• Syndicats de salariés et organisations patronales ont trouvé un accord pour les ouvertures dominicales de 2018, 2019 et 2020.
  • Ce nouvel accord autorise l'ouverture deux dimanches avant Noël pour les boutiques de centre-villes, un dimanche avant Noël pour les enseignes de périphérie.
  • Tous les magasins pourront, en plus, ouvrir un dimanche supplémentaire dans l'année, par exemple pour les soldes.

Depuis 2014, un accord entre élus, commerçants et représentants de salariés autorise l’ouverture des commerces de centre-villes et centre-bourgs de Nantes métropole les deux dimanches précédant Noël. En 2017, l’accord va plus loin puisque les enseignes situées en périphérie auront, elles aussi, l’autorisation d’ouvrir, un seul dimanche avant les fêtes (le 24 décembre).

Ce nouveau dispositif sera reconduit pour les trois prochaines années (2018, 2019, 2020), annoncent ce mercredi les syndicats et la chambre de commerce et d'industrie (CCI). Il sera même élargi à un troisième dimanche (périphérie incluse), à un autre moment de l’année.

Ouverture pour les soldes du 14 janvier

« Avant Noël, il y aura un dimanche pour tout le monde et un dimanche réservé aux centre-villes et centre-bourgs, résume Jean-Luc Cadio, président de la confédération des PME (CGPME) de Loire-Atlantique. On a également ajouté la possibilité d’ouvrir un troisième dimanche, par exemple pour les soldes ou le Black friday, à négocier chaque année. Pour 2018, ce sera le 14 janvier. » « Les discussions n’ont pas été faciles mais elles ont abouti à un compromis intelligent. Il offre de la visibilité à tout le monde », complète Franck Truong, secrétaire général de la CFDT.

>> A lire aussi : Un site Internet et une plateforme téléphonique pour aider les entrepreneurs

Cet accord pour trois ans suppose, comme par le passé, que les salariés soient volontaires, qu’ils bénéficient d’une rémunération majorée et d’heures de récupération. Il suppose aussi que l’ensemble des magasins respecte ce qui avait été convenu pour 2017. Et c’est là que ça coince.

Une demi-douzaine d’enseignes de la zone Atlantis (Boulanger et des commerces vestimentaires) réfléchissent sérieusement à ouvrir leurs portes le 17 décembre prochain, date supposée réservée aux boutiques de centre-ville. D’un point de vue réglementaire, elles en ont le droit, la ville de Saint-Herblain ayant (par erreur dit-elle) autorisé l’ensemble de ses commerces à ouvrir le 17 et le 24 décembre.

« Les frondeurs ont une responsabilité lourde »

Mais les syndicats ne l’entendent pas de cette oreille.

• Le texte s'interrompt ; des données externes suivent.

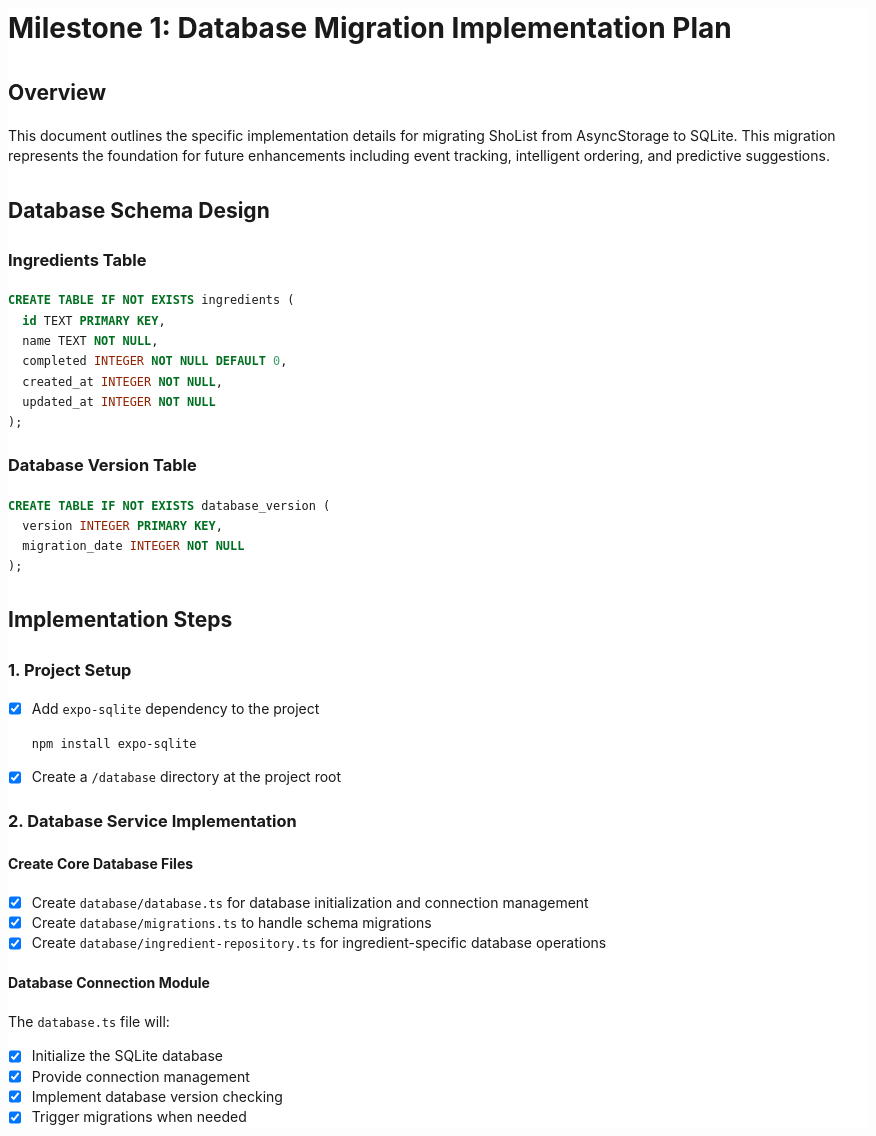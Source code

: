 # Milestone 1: Database Migration Implementation Plan

## Overview
This document outlines the specific implementation details for migrating ShoList from AsyncStorage to SQLite. This migration represents the foundation for future enhancements including event tracking, intelligent ordering, and predictive suggestions.

## Database Schema Design

### Ingredients Table
```sql
CREATE TABLE IF NOT EXISTS ingredients (
  id TEXT PRIMARY KEY,
  name TEXT NOT NULL,
  completed INTEGER NOT NULL DEFAULT 0,
  created_at INTEGER NOT NULL,
  updated_at INTEGER NOT NULL
);
```

### Database Version Table
```sql
CREATE TABLE IF NOT EXISTS database_version (
  version INTEGER PRIMARY KEY,
  migration_date INTEGER NOT NULL
);
```

## Implementation Steps

### 1. Project Setup
- [X] Add `expo-sqlite` dependency to the project
  ```bash
  npm install expo-sqlite
  ```
- [X] Create a `/database` directory at the project root

### 2. Database Service Implementation

#### Create Core Database Files
- [X] Create `database/database.ts` for database initialization and connection management
- [X] Create `database/migrations.ts` to handle schema migrations
- [X] Create `database/ingredient-repository.ts` for ingredient-specific database operations

#### Database Connection Module
The `database.ts` file will:
- [X] Initialize the SQLite database
- [X] Provide connection management
- [X] Implement database version checking
- [X] Trigger migrations when needed
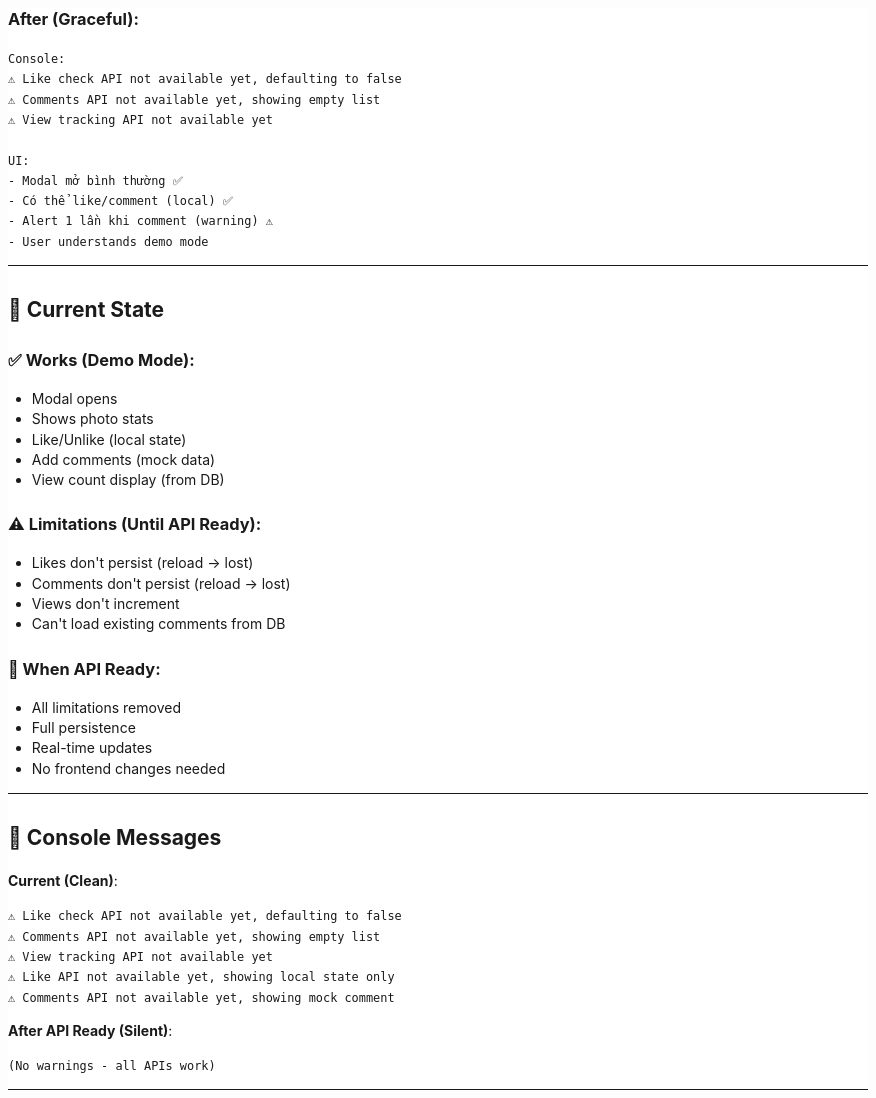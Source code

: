 ### After (Graceful):
```
Console:
⚠️ Like check API not available yet, defaulting to false
⚠️ Comments API not available yet, showing empty list
⚠️ View tracking API not available yet

UI:
- Modal mở bình thường ✅
- Có thể like/comment (local) ✅
- Alert 1 lần khi comment (warning) ⚠️
- User understands demo mode
```

---

## 🎯 Current State

### ✅ Works (Demo Mode):
- Modal opens
- Shows photo stats
- Like/Unlike (local state)
- Add comments (mock data)
- View count display (from DB)

### ⚠️ Limitations (Until API Ready):
- Likes don't persist (reload → lost)
- Comments don't persist (reload → lost)
- Views don't increment
- Can't load existing comments from DB

### 🚀 When API Ready:
- All limitations removed
- Full persistence
- Real-time updates
- No frontend changes needed

---

## 📝 Console Messages

**Current (Clean)**:
```
⚠️ Like check API not available yet, defaulting to false
⚠️ Comments API not available yet, showing empty list
⚠️ View tracking API not available yet
⚠️ Like API not available yet, showing local state only
⚠️ Comments API not available yet, showing mock comment
```

**After API Ready (Silent)**:
```
(No warnings - all APIs work)
```

---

Et menacent d’annuler l’accord 2018-2020 si ces enseignes n’en font qu’à leur tête le 17 décembre. « Si on signe des règles et qu’on ne les respecte pas, on passe tous pour des cons. Les frondeurs ont une responsabilité lourde », prévient Pascal Priou, secrétaire de l’UNSA 44.

« Si chacun ouvre dans son coin, le client ne va plus rien comprendre. Il faut que tous les commerçants s’en tiennent à ce qui a été signé collectivement », abonde Hugues Frioux, secrétaire de la CCI.

« Cet accord sur trois ans (2018, 2019, 2020) est une avancée importante qui donne de la lisibilité à tous les acteurs. Je demande naturellement, pour que cet accord triennal puisse être mis en œuvre, que l’ensemble des enseignes commerciales respectent l’accord et les règles collectives fixés pour 2017 », insiste Johanna Rolland, présidente de Nantes métropole.